History was created on this day 68 years ago when Sherpa Tenzing Norgay of Nepal and Edmund Hillary of New Zealand climbed Mount Everest, 29,029 feet above sea level.
They were part of a British expedition. Mr Norgay and Mr Hillary reached the summit of Mount Everest at 11:30 AM on May 29,1953, but the world came to know of their achievement only on June 2, the day of Queen Elizabeth II’s coronation.
And to commemorate their achievement, Nepal decided to celebrate International Everest Day every year on May 29.
The day was observed for the first time in 2008, the year Edmund Hillary died.
On this day, a series of memorial events and processions take place in Nepal’s capital Kathmandu and the Everest region. International Everest Day is also a crucial annual event for Nepal’s mountain tourism.
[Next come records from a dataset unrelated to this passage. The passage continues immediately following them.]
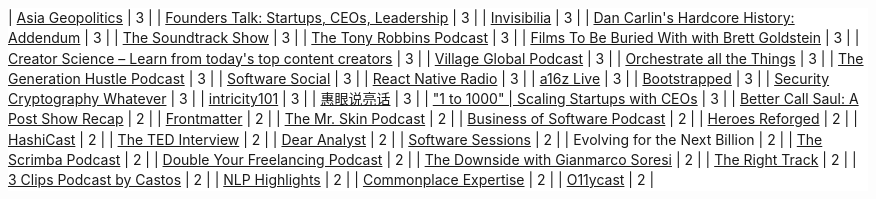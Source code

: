 | [Asia Geopolitics](https://thediplomat.com/category/asia-geopolitics) | 3 |
| [Founders Talk: Startups, CEOs, Leadership](https://changelog.com/founderstalk) | 3 |
| [Invisibilia](https://www.npr.org/podcasts/510307/invisibilia) | 3 |
| [Dan Carlin's Hardcore History: Addendum](http://dchhaddendum.libsyn.com/website) | 3 |
| [The Soundtrack Show](https://www.iheart.com/podcast/105-the-soundtrack-show-29021108/) | 3 |
| [The Tony Robbins Podcast](http://tonyrobbins.com/podcast) | 3 |
| [Films To Be Buried With with Brett Goldstein](https://m.facebook.com/mrbrettgoldstein/?ref=bookmarks) | 3 |
| [Creator Science – Learn from today's top content creators](https://podcast.creatorscience.com/) | 3 |
| [Village Global Podcast](http://www.villageglobal.vc/) | 3 |
| [Orchestrate all the Things](https://lnkj.in/p/ldo) | 3 |
| [The Generation Hustle Podcast](https://generationhustlepod.com/) | 3 |
| [Software Social](https://softwaresocial.dev/) | 3 |
| [React Native Radio](https://www.reactnativeradio.com/) | 3 |
| [a16z Live](https://a16z-live.simplecast.com/) | 3 |
| [Bootstrapped](https://bootstrapped.fm/) | 3 |
| [Security Cryptography Whatever](https://securitycryptographywhatever.com/) | 3 |
| [intricity101](https://podcasters.spotify.com/pod/show/intricity101) | 3 |
| [惠眼说亮话](https://www.melisten.sg/) | 3 |
| ["1 to 1000" | Scaling Startups with CEOs](https://www.podpage.com/1to1000/) | 3 |
| [Better Call Saul: A Post Show Recap](https://postshowrecaps.com/) | 2 |
| [Frontmatter](https://leanpub.com/podcasts/frontmatter) | 2 |
| [The Mr. Skin Podcast](http://www.mrskinpodcast.com/) | 2 |
| [Business of Software Podcast](http://www.businessofsoftware.org/) | 2 |
| [Heroes Reforged](http://www.heroesreforged.com/) | 2 |
| [HashiCast](https://hashicast.com/) | 2 |
| [The TED Interview](https://www.ted.com/podcasts/ted-interview) | 2 |
| [Dear Analyst](https://www.thekeycuts.com/category/podcast/) | 2 |
| [Software Sessions](https://www.softwaresessions.com/) | 2 |
| Evolving for the Next Billion | 2 |
| [The Scrimba Podcast](http://scrimba.com/) | 2 |
| [Double Your Freelancing Podcast](https://doubleyourfreelancing.com/podcast/) | 2 |
| [The Downside with Gianmarco Soresi](http://www.gianmarcosoresi.com/) | 2 |
| [The Right Track](https://www.heavybit.com/library/podcasts/the-right-track/) | 2 |
| [3 Clips Podcast by Castos](https://3clipspodcast.com/) | 2 |
| [NLP Highlights](https://soundcloud.com/nlp-highlights) | 2 |
| [Commonplace Expertise](https://commoncog.com/blog/commonplace-expertise-podcast/) | 2 |
| [O11ycast](https://www.heavybit.com/library/podcasts/o11ycast/) | 2 |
Among the participants in the events are ministers, climbers, tourism entrepreneurs, and government officials. This year, with the fear of novel coronavirus looming large, the celebrations are expected to be low-key.
Mount Everest attracts climbers, including highly experienced mountaineers, every year from across the globe. The British named it Mount Everest after Sir George Everest, a 19th-century British surveyor of South Asia.
Routes:
There are two main routes mountaineers take to climb the Chomo-Lungma, or “Mother Goddess of the Land,” as the Tibetans call it.
One approaches the summit from the southeast in Nepal, known as the standard route. The other one is from the north in Tibet. On the standard route, it may not pose many climbing challenges but altitude sickness, weather, wind, as well as significant hazards from avalanches and the Khumbu Icefall can make a mountaineer’s life a living hell.
The First Attempt
The year was 1921 and it was none other than a British expedition that attempted scaling Mount Everest the first time.
They trekked almost 645 kilometres across the Tibetan Plateau before a strong storm forced them to abort the trek. However, those who were part of the expedition – among them British explorer and mountaineer, George Leigh Mallory, who was a leading member of early expeditions to Mount Everest -saw what looked like a feasible route up the peak.
Mr. Mallory, when asked by a journalist why he wanted to scale Mount Everest, said: “Because it’s there.”
The 1953 success of the ninth British expedition came after a near-miraculous achievement of a Swiss expedition a year earlier. Raymond Lambert and Mr Norgay, the two climbers, reached 28,210 feet, just below the south Summit, but had to abort their ascent after they fell short of supplies.